**Prompt:** From the entries below, please gather each line containing the string "series".

(Source texts of formatted documents)
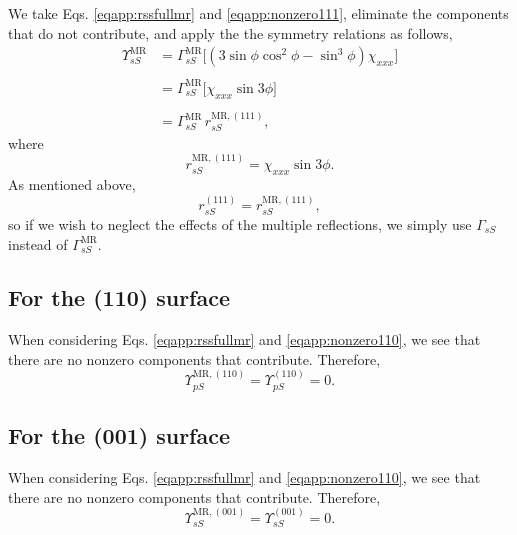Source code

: We take Eqs. \eqref{eqapp:rssfullmr} and \eqref{eqapp:nonzero111}, eliminate the
components that do not contribute, and apply the the symmetry relations as
follows,
\begin{equation*}
\begin{split}
\Upsilon^{\mathrm{MR}}_{sS} &= 
\Gamma^{\mathrm{MR}}_{sS}
\big[
(3\sin\phi\cos^{2}\phi - \sin^{3}\phi)\chi_{xxx}
\big]\\\\
&= 
\Gamma^{\mathrm{MR}}_{sS}
\big[
\chi_{xxx}\sin3\phi
\big]\\\\
&= \Gamma^{\mathrm{MR}}_{sS}\,r^{\mathrm{MR},(111)}_{sS},
\end{split}
\end{equation*}
where
\begin{equation}\label{eqapp:final-rss.mr.111}
r^{\mathrm{MR},(111)}_{sS} = \chi_{xxx}\sin3\phi.
\end{equation}
As mentioned above,
\begin{equation}\label{eqapp:final-rss.111}
r^{(111)}_{sS} = r^{\mathrm{MR},(111)}_{sS},
\end{equation}
so if we wish to neglect the effects of the multiple reflections, we simply use
$\Gamma_{sS}$ instead of $\Gamma^{\mathrm{MR}}_{sS}$.


\subsection{For the (110) surface}

When considering Eqs. \eqref{eqapp:rssfullmr} and \eqref{eqapp:nonzero110}, we see
that there are no nonzero components that contribute. Therefore,
\begin{equation}\label{eqapp:final-rss.mr.110}
\Upsilon^{\mathrm{MR},(110)}_{pS} = \Upsilon^{(110)}_{pS} = 0.
\end{equation}


\subsection{For the (001) surface}

When considering Eqs. \eqref{eqapp:rssfullmr} and \eqref{eqapp:nonzero110}, we see
that there are no nonzero components that contribute. Therefore,
\begin{equation}\label{eqapp:final-rss.mr.001}
\Upsilon^{\mathrm{MR},(001)}_{sS} = \Upsilon^{(001)}_{sS} = 0.
\end{equation}


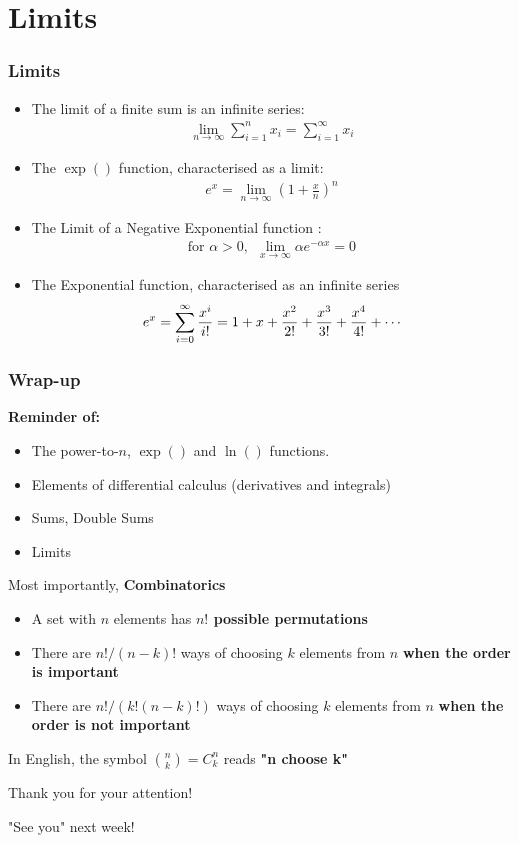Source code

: \documentclass[notes=show, handout]{beamer}\usepackage[]{graphicx}\usepackage[]{color}
\newcommand{\bea}{\begin{eqnarray}}
\newcommand{\eea}{\end{eqnarray}}
\begin{document}
\section{Limits}

\begin{frame}
\frametitle{Limits}

\begin{itemize}
\item The limit of a finite sum is an infinite series:
\bea
\lim_{n \to \infty} \sum_{i=1}^n x_i = \sum_{i=1 }^\infty x_i \nonumber
\eea
\item The $\exp()$ function, characterised as a limit:
\bea
e^x = \lim_{n \rightarrow \infty} \left(1 + \frac{x}{n}\right)^n \nonumber
\eea
\item The Limit of a Negative Exponential function :
\bea
\text{for }\alpha >0, \ \  \lim_{x \to \infty} {\alpha e^{-\alpha x}} = 0 \nonumber
\eea
\item The Exponential function, characterised as an infinite series
\bea
e^x = \sum_{i = 0}^{\infty} {x^i \over i!} = 1 + x + {x^2 \over 2!} + {x^3 \over 3!} + {x^4 \over 4!} + \cdots \nonumber
\eea
\end{itemize}
\end{frame}


\begin{frame}
\frametitle{Wrap-up}


\textbf{Reminder of:}
\begin{itemize}
\item The power-to-$n$, $\exp()$ and $\ln()$ functions.
\item Elements of differential calculus (derivatives and integrals)
\item Sums, Double Sums
\item Limits
\end{itemize}
\pause

Most importantly, \textbf{Combinatorics}

\begin{itemize}
\item A set with $n$ elements has \textbf{$n!$ possible permutations}
\item There are $n!/(n-k)!$ ways of choosing $k$ elements from $n$ \textbf{when the order is important}
\item There are $n!/(k!(n-k)!)$ ways of choosing $k$ elements from $n$ \textbf{when the order is not important}
\end{itemize}


\begin{center}
In English, the symbol $\binom n k = C^n_k$ reads \textbf{"n choose k"}
\end{center}

\end{frame}

\begin{frame}
	\begin{center}

		\LARGE{Thank you for your attention!}

		\pause

		\LARGE{"See you" next week!}
	\end{center}
\end{frame}
\end{document}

**Solution:**
\item The limit of a finite sum is an infinite series:
\item The Exponential function, characterised as an infinite series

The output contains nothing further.